EXERCISE AIM: In the records below, find the line containing "lio via the link below." and the line containing "2. **qr-image**: For creating QR code images."; please repeat exactly the lines from one to the other, both included, and nothing more.

DATA EXTRACT:

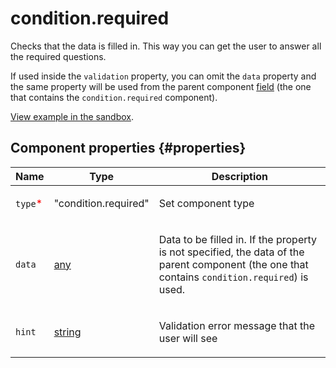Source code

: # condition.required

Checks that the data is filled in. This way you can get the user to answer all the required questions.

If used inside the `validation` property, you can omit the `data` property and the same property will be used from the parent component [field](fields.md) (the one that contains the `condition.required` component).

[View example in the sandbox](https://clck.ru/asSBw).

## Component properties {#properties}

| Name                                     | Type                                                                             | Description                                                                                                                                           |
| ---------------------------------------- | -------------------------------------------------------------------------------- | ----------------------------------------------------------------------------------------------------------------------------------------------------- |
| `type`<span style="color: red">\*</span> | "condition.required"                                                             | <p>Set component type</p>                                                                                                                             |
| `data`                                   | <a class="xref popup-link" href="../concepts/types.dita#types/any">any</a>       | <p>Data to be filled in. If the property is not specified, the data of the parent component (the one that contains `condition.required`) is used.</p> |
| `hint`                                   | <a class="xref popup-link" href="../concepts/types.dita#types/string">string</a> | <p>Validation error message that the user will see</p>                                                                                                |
...
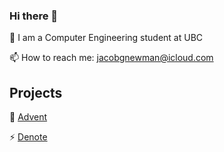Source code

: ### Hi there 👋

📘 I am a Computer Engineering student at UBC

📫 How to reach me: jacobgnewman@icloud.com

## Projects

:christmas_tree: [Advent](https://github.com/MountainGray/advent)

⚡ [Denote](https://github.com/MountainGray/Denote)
...
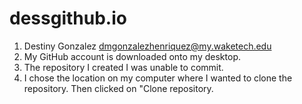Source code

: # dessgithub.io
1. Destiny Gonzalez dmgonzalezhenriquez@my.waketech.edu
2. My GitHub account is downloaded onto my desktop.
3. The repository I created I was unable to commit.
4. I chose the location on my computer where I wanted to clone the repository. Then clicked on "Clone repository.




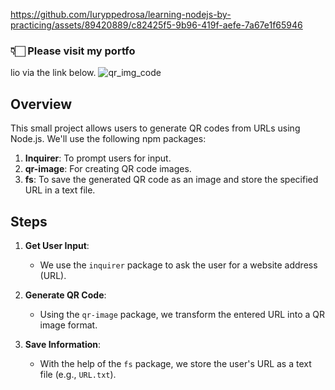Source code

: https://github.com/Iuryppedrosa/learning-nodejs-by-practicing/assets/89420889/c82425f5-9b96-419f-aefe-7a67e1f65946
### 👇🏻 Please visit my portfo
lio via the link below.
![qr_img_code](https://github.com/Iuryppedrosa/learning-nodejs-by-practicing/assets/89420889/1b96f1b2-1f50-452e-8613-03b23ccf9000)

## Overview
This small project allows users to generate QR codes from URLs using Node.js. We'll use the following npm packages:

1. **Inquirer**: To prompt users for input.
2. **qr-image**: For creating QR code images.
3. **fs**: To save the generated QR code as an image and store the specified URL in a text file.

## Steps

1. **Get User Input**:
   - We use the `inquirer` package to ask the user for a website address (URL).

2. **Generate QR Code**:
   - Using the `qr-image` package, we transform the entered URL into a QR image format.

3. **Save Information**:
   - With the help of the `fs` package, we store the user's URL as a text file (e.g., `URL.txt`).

REPLY TO THE TASK:
lio via the link below.
![qr_img_code](https://github.com/Iuryppedrosa/learning-nodejs-by-practicing/assets/89420889/1b96f1b2-1f50-452e-8613-03b23ccf9000)

## Overview
This small project allows users to generate QR codes from URLs using Node.js. We'll use the following npm packages:

1. **Inquirer**: To prompt users for input.
2. **qr-image**: For creating QR code images.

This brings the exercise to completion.